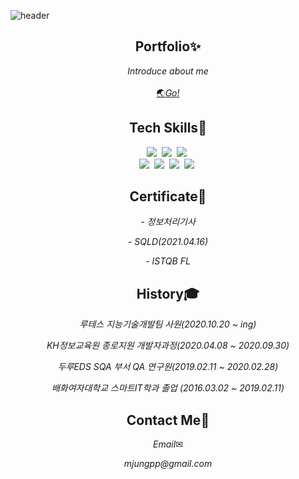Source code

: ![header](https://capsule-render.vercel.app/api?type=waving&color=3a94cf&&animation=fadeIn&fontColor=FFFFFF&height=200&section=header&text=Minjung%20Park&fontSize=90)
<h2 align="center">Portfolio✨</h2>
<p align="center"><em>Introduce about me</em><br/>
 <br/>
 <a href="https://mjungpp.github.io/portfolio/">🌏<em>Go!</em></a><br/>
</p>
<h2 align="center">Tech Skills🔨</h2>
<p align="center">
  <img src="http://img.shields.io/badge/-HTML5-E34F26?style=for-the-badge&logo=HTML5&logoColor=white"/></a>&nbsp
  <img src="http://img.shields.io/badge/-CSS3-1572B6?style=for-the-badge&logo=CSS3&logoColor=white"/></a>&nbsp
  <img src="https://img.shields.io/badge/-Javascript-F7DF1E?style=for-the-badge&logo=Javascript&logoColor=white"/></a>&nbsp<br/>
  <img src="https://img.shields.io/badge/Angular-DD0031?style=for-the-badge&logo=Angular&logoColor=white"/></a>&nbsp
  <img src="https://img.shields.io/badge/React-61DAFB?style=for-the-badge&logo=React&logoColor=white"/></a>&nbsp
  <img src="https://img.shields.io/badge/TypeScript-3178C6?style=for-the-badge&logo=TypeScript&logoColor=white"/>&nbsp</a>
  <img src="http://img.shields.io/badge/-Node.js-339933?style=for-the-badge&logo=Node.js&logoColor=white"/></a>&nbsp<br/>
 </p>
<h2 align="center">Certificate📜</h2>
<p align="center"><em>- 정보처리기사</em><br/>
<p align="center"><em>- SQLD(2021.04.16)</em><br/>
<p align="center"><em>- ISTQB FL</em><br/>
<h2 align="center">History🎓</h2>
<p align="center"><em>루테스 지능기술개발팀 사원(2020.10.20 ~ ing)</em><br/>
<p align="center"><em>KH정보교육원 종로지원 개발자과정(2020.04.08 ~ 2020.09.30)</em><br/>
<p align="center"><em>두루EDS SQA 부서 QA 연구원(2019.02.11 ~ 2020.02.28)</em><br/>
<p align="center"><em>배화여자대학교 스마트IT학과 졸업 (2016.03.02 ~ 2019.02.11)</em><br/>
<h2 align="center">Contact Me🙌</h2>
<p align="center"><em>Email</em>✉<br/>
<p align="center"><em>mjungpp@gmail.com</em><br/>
_____
● Task goal
Print the entries above word for word, without pictures.

● Your solution
Source code

: ![header](https://capsule-render.vercel.app/api?type=waving&color=3a94cf&&animation=fadeIn&fontColor=FFFFFF&height=200&section=header&text=Minjung%20Park&fontSize=90)
<h2 align="center">Portfolio✨</h2>
<p align="center"><em>Introduce about me</em><br/>
 <br/>
 <a href="https://mjungpp.github.io/portfolio/">🌏<em>Go!</em></a><br/>
</p>
<h2 align="center">Tech Skills🔨</h2>
<p align="center">
  <img src="http://img.shields.io/badge/-HTML5-E34F26?style=for-the-badge&logo=HTML5&logoColor=white"/></a>&nbsp
  <img src="http://img.shields.io/badge/-CSS3-1572B6?style=for-the-badge&logo=CSS3&logoColor=white"/></a>&nbsp
  <img src="https://img.shields.io/badge/-Javascript-F7DF1E?style=for-the-badge&logo=Javascript&logoColor=white"/></a>&nbsp<br/>
  <img src="https://img.shields.io/badge/Angular-DD0031?style=for-the-badge&logo=Angular&logoColor=white"/></a>&nbsp
  <img src="https://img.shields.io/badge/React-61DAFB?style=for-the-badge&logo=React&logoColor=white"/></a>&nbsp
  <img src="https://img.shields.io/badge/TypeScript-3178C6?style=for-the-badge&logo=TypeScript&logoColor=white"/>&nbsp</a>
  <img src="http://img.shields.io/badge/-Node.js-339933?style=for-the-badge&logo=Node.js&logoColor=white"/></a>&nbsp<br/>
 </p>
<h2 align="center">Certificate📜</h2>
<p align="center"><em>- 정보처리기사</em><br/>
<p align="center"><em>- SQLD(2021.04.16)</em><br/>
<p align="center"><em>- ISTQB FL</em><br/>
<h2 align="center">History🎓</h2>
<p align="center"><em>루테스 지능기술개발팀 사원(2020.10.20 ~ ing)</em><br/>
<p align="center"><em>KH정보교육원 종로지원 개발자과정(2020.04.08 ~ 2020.09.30)</em><br/>
<p align="center"><em>두루EDS SQA 부서 QA 연구원(2019.02.11 ~ 2020.02.28)</em><br/>
<p align="center"><em>배화여자대학교 스마트IT학과 졸업 (2016.03.02 ~ 2019.02.11)</em><br/>
<h2 align="center">Contact Me🙌</h2>
<p align="center"><em>Email</em>✉<br/>
<p align="center"><em>mjungpp@gmail.com</em><br/>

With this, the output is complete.